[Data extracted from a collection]

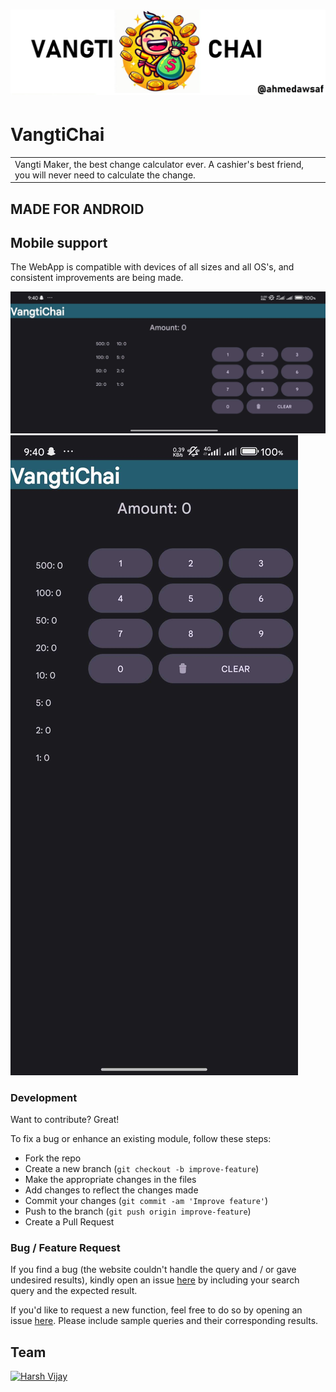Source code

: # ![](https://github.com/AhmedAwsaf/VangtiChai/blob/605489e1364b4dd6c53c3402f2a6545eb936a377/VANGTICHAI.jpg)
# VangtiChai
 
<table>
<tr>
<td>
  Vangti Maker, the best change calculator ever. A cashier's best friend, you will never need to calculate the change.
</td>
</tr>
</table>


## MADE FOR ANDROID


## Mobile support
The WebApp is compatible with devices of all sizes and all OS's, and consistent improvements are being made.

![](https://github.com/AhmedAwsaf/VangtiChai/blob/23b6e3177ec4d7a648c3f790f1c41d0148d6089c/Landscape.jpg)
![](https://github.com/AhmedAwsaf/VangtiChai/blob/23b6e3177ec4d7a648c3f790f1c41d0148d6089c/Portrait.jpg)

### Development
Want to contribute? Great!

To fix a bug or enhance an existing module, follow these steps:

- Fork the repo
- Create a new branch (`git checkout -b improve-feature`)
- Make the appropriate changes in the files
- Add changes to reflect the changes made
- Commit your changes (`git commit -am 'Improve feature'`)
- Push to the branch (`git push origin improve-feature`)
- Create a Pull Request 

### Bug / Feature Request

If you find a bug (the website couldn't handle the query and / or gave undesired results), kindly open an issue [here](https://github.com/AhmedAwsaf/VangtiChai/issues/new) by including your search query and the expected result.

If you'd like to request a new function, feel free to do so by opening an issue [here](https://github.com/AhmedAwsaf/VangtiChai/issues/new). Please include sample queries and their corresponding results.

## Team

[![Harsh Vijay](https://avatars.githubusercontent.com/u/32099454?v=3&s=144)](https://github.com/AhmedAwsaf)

---

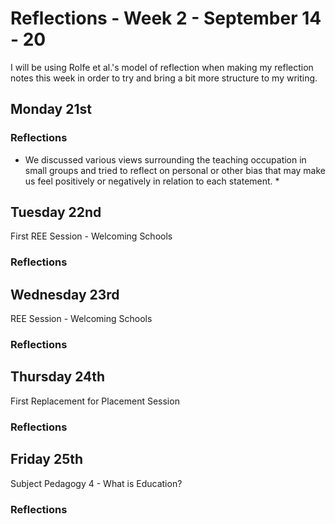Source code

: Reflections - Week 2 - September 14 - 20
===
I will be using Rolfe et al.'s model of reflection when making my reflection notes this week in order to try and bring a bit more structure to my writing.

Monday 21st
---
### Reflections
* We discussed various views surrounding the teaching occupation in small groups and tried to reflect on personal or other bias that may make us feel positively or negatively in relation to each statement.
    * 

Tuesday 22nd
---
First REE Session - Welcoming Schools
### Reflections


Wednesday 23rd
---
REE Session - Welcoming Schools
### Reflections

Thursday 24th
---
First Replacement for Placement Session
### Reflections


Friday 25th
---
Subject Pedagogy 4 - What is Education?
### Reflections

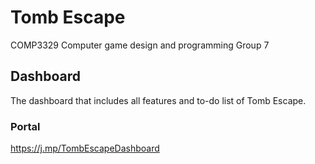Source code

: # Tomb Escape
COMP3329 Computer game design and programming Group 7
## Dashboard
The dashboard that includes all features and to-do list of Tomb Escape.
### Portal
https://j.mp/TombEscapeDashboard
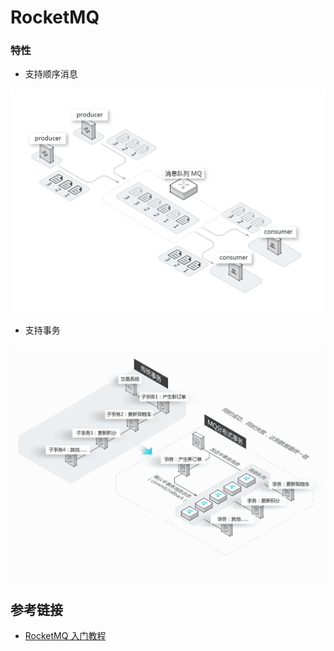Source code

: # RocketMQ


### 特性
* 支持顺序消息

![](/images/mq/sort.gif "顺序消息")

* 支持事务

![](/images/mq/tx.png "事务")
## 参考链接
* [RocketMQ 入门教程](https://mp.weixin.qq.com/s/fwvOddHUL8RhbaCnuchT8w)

## BRIEF
Search the entries for the word "issues". Copy every line where it occurs.

## SOLUTION FOR THIS PROBLEM
If you find a bug (the website couldn't handle the query and / or gave undesired results), kindly open an issue [here](https://github.com/AhmedAwsaf/VangtiChai/issues/new) by including your search query and the expected result.
If you'd like to request a new function, feel free to do so by opening an issue [here](https://github.com/AhmedAwsaf/VangtiChai/issues/new). Please include sample queries and their corresponding results.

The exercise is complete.